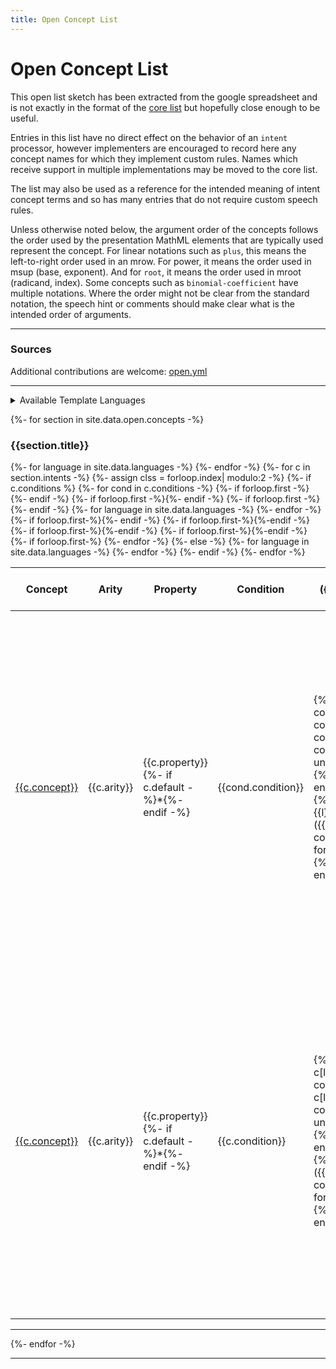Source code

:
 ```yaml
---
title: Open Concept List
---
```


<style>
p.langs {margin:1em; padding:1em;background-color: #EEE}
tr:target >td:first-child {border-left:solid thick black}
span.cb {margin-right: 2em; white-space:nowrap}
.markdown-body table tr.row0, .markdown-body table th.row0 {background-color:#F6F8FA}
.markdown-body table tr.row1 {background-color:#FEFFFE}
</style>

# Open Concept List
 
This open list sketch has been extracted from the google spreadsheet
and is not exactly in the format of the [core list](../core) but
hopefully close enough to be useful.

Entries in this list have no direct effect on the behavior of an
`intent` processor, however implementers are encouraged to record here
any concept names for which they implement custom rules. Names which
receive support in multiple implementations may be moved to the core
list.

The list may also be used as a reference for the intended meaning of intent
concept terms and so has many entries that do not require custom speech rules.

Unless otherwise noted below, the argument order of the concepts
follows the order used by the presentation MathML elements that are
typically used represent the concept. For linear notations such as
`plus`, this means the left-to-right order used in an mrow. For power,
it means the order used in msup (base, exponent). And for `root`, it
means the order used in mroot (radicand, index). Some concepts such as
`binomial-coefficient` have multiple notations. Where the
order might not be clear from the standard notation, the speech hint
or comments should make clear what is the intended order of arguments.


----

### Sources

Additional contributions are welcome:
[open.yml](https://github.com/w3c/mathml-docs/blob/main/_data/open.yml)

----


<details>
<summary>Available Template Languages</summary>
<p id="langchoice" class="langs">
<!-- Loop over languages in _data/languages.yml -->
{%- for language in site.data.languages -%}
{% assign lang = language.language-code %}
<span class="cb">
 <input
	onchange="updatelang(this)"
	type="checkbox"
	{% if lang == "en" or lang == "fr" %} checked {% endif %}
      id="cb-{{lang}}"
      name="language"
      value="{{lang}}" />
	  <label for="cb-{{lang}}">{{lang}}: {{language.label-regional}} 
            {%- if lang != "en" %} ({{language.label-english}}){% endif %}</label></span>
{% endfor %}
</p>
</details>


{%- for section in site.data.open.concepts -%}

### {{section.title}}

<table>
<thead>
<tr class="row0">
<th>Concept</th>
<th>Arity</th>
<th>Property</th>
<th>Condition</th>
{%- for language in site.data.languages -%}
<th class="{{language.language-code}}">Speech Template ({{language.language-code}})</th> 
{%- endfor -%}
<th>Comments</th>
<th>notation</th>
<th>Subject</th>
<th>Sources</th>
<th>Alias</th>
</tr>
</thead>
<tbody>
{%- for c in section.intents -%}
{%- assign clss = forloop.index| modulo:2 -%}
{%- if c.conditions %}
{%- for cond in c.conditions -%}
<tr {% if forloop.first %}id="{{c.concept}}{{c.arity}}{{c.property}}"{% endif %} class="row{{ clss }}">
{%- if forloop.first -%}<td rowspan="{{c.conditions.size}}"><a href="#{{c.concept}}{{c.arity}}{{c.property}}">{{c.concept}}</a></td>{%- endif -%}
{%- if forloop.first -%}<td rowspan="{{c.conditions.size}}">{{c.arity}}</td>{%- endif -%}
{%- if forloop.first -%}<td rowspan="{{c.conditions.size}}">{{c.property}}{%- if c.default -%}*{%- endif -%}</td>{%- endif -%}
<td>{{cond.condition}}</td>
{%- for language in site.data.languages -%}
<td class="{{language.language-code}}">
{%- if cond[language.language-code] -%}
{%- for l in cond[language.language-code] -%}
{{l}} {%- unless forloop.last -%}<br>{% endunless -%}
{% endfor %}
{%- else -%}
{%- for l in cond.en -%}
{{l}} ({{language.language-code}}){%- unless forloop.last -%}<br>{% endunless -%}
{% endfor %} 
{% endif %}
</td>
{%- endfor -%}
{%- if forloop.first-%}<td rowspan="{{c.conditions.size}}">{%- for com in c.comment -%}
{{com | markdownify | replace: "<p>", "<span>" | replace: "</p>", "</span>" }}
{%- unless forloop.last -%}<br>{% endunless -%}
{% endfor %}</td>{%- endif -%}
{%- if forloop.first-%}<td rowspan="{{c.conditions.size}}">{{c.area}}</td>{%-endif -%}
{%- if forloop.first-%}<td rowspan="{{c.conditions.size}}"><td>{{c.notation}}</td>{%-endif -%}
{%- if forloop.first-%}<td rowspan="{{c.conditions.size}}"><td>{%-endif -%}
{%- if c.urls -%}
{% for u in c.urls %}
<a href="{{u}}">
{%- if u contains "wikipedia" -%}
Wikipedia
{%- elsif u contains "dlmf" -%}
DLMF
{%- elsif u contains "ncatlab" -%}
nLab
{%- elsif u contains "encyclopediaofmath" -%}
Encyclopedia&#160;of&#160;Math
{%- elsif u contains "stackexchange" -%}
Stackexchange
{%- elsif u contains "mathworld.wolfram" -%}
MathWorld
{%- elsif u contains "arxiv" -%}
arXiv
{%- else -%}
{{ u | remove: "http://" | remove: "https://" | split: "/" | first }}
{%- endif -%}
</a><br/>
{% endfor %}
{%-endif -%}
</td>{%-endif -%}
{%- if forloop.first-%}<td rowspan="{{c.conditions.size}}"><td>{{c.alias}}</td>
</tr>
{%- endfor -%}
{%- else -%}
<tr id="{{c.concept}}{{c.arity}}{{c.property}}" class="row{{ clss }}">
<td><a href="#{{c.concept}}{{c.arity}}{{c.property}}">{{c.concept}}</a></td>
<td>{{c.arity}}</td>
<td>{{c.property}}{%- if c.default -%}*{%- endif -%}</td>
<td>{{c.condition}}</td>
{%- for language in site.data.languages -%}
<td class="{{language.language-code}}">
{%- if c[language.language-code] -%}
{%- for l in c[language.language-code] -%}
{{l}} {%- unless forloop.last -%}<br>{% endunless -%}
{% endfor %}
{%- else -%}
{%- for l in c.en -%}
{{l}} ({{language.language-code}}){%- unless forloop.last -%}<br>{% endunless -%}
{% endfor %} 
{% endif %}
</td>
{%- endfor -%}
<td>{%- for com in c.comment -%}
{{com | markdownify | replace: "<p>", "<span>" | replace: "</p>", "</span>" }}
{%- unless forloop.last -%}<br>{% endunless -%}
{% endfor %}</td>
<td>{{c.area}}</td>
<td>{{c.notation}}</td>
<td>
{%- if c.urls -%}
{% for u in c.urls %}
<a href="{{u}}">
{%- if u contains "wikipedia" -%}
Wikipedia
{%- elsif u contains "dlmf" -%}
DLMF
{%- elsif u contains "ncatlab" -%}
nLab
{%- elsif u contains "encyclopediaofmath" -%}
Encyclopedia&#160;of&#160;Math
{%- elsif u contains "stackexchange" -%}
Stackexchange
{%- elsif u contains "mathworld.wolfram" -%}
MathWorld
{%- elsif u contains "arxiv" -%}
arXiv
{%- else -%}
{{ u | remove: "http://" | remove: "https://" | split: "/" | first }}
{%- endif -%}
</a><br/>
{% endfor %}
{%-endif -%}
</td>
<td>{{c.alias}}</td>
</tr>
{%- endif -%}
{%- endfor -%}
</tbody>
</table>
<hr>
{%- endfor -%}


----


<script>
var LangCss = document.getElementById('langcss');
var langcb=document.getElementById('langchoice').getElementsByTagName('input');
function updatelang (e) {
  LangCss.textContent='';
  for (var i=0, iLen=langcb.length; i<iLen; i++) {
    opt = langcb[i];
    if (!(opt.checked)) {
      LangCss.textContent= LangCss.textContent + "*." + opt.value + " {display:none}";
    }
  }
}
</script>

########################################

WORK TO BE COMPLETED: Counting only lines that hold the string "default", how many are there in the listing above? Give that number by itself.

RESULT: 2